Morphology and orientated growth of second-phase precipitates in a Eu2+-doped equimolar KCl:KBr solid solution: an epifluorescence microscopy study by using the doping ion as a fluorochrome

Abstract

The shape and orientation of second-phase precipitates in a Eu ²⁺ -doped equimolar KCl:KBr solid solution are reported in this paper as they were unveiled by epifluorescence microscopy. To make this, microscopy images of different optical cross sections of some precipitate fields and, also, of some representative precipitates in these fields, were recorded by using the Eu ²⁺ ion itself as a fluorochrome. From these images, the corresponding precipitate fields and individual precipitates were electronically reconstructed into the host lattice space. Previously, the KCl:KBr:Eu ²⁺ system was characterized by absorption and fluorescence optical spectrophotometry, to tailor properly the fluorescence mirror unit, as well as by powder and single-plate X-ray diffraction, to correlate the host lattice orientation with those of the observed precipitates.

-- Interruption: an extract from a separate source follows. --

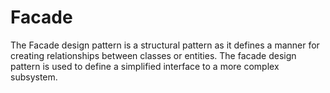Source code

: # Facade

The Facade design pattern is a structural pattern as it defines a manner for creating relationships between classes or entities. The facade design pattern is used to define a simplified interface to a more complex subsystem.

These are shaped as plates, with broad faces parallel to host lattice {100}, {110} or {120}planes (the {100}, {110} and {120} precipitates, respectively), and as rods, aligned with a host lattice ˂100> direction (the ˂100> precipitates). The {100}, {110}, {120}-precipitate broad faces are in the shapes of 72.6° rhomboids, rectangles and 59.5° rhomboids, with a side lying along host lattice <310>, <110> and <421> directions, respectively, and with another side lying along a <100> direction. A typical precipitate field and the spatial reconstructions of typical {100}, {110}, {120} and ˂100> precipitates, as well as their corresponding electronic 3D-geometrical models, are described in detail. It is discussed that four different europium precipitation states are responsible for the precipitation and that the precipitate lattices are spatially coherent with the host lattice. The shapes and spatial orientations, in relation to the matrix lattice, of europium second-phase precipitates in an equi-molar KCl:KBr solid solution host are studied for the fi rst time ever. This was performed by epifl uorescence optical microscopy by using the doping divalent europium ion as a fl uorochrome.